Take first Mr. Makkar's argument about the jury instructions. The Analogue Act is a curious animal. It's familiar learning that the Controlled Substances Act (CSA) proscribes the knowing possession and distribution of certain listed substances (marijuana, cocaine, heroin, and the like). What's less well known is that the Analogue Act picks up where the CSA leaves off, forbidding the possession and distribution of substances analogous to those listed in the CSA. In this way, the relationship between the two statutes is not unlike the relationship between the different sections of the Armed Career Criminal Act (ACCA). Much as here, one part of that statute lists certain specific violent felonies and imposes special punishments for their commission. Meanwhile, another part of that statute—what's called its residual clause—extends the statute's punishments to other, unspecified offenses that can claim similarity to listed ones.

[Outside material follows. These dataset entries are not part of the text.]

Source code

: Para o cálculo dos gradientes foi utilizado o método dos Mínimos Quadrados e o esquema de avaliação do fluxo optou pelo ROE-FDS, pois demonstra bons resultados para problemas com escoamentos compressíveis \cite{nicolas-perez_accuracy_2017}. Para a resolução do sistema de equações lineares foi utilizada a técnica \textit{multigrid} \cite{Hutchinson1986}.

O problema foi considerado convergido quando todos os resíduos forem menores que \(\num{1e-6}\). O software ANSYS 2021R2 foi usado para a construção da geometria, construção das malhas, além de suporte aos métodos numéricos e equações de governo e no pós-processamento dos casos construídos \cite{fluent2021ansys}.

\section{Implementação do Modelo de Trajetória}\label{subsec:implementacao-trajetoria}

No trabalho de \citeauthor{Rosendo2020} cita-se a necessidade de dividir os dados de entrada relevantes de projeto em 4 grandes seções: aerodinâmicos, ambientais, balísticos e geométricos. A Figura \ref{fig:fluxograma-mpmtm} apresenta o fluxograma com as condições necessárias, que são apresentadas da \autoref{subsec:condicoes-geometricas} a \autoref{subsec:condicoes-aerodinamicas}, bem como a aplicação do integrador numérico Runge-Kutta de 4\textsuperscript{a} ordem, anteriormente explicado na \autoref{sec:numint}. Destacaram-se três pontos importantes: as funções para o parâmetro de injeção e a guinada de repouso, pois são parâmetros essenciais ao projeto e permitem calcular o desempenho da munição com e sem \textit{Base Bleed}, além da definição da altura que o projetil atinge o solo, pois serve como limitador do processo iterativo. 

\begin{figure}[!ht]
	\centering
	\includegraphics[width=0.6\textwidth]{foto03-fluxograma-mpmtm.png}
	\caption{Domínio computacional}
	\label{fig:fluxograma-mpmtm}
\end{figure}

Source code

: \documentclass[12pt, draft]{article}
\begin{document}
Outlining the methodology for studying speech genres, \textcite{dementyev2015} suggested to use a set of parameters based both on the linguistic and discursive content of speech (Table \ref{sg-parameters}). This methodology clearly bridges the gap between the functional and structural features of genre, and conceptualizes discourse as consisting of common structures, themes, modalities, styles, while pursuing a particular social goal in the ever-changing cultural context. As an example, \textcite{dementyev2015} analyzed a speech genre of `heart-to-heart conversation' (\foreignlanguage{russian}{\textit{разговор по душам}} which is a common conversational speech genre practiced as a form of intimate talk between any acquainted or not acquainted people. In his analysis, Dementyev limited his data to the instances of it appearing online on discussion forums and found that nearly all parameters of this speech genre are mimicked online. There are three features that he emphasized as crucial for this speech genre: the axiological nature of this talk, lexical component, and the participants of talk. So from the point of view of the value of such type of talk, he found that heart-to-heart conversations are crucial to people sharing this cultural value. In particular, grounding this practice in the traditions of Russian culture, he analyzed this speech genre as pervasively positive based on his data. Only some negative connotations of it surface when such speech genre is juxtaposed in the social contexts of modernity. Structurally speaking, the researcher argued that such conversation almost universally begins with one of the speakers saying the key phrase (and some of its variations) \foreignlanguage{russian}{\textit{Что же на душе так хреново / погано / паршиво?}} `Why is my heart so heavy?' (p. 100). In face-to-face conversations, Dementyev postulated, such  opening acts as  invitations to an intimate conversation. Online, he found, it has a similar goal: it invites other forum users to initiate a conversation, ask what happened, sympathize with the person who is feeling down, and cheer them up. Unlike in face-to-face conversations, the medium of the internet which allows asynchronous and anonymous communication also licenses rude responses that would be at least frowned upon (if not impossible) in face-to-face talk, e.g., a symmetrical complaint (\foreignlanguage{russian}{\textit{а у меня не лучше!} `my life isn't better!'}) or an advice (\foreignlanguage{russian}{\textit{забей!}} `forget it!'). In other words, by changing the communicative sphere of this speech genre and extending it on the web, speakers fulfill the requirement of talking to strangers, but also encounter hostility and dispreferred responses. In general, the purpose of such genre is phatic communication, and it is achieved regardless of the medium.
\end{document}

The resemblance between the Analogue Act and the residual clause of the ACCA might raise some questions in your mind. After all, the Supreme Court in Johnson v. United States, ––– U.S. ––––, 135 S.Ct. 2551, 192 L.Ed.2d 569 (2015), recently declared the ACCA's residual clause too vague to permit its constitutional application. But so far at least the Court hasn't reached a similar judgment about the Analogue Act. In fact, the Court only recently gave the Analogue Act a narrow construction that may go some way to alleviating potential concerns about the vagueness of its terms. In McFadden v. United States, ––– U.S. ––––, 135 S.Ct. 2298, 192 L.Ed.2d 260 (2015), the Court accepted the government's concession that to establish a violation of the Analogue Act it must prove the drug in question bears two features: (1) it must be substantially similar in chemical structure to a schedule I or II CSA controlled substance, and (2) it must have, or be represented or intended to have, an effect on the central nervous system that is substantially similar to that of a schedule I or II CSA controlled substance. Id. at 2305 n. 2. When it comes to mens rea, the Court further explained, the government must show that the defendant knew the drug he possessed either (1) had both of these features, or (2) was controlled by the CSA or Analogue Act. Id. at 2305. The Court seemed to suggest that this narrow construction would help alleviate potential vagueness concerns, at least in the face of a facial challenge. Id. at 2307. But whether this construction will suffice to save the Analogue Act from the same fate as the ACCA's residual clause may still remain to be seen. It's an open question, after all, what exactly it means for chemicals to have a “substantially similar” chemical structure—or effect. And whether terms like those will admit of fair application and afford citizens fair notice, or whether we will find ourselves wading incrementally, in one as-applied challenge after another, deeper into an analytical swamp much as we did with the ACCA's residual clause litigation.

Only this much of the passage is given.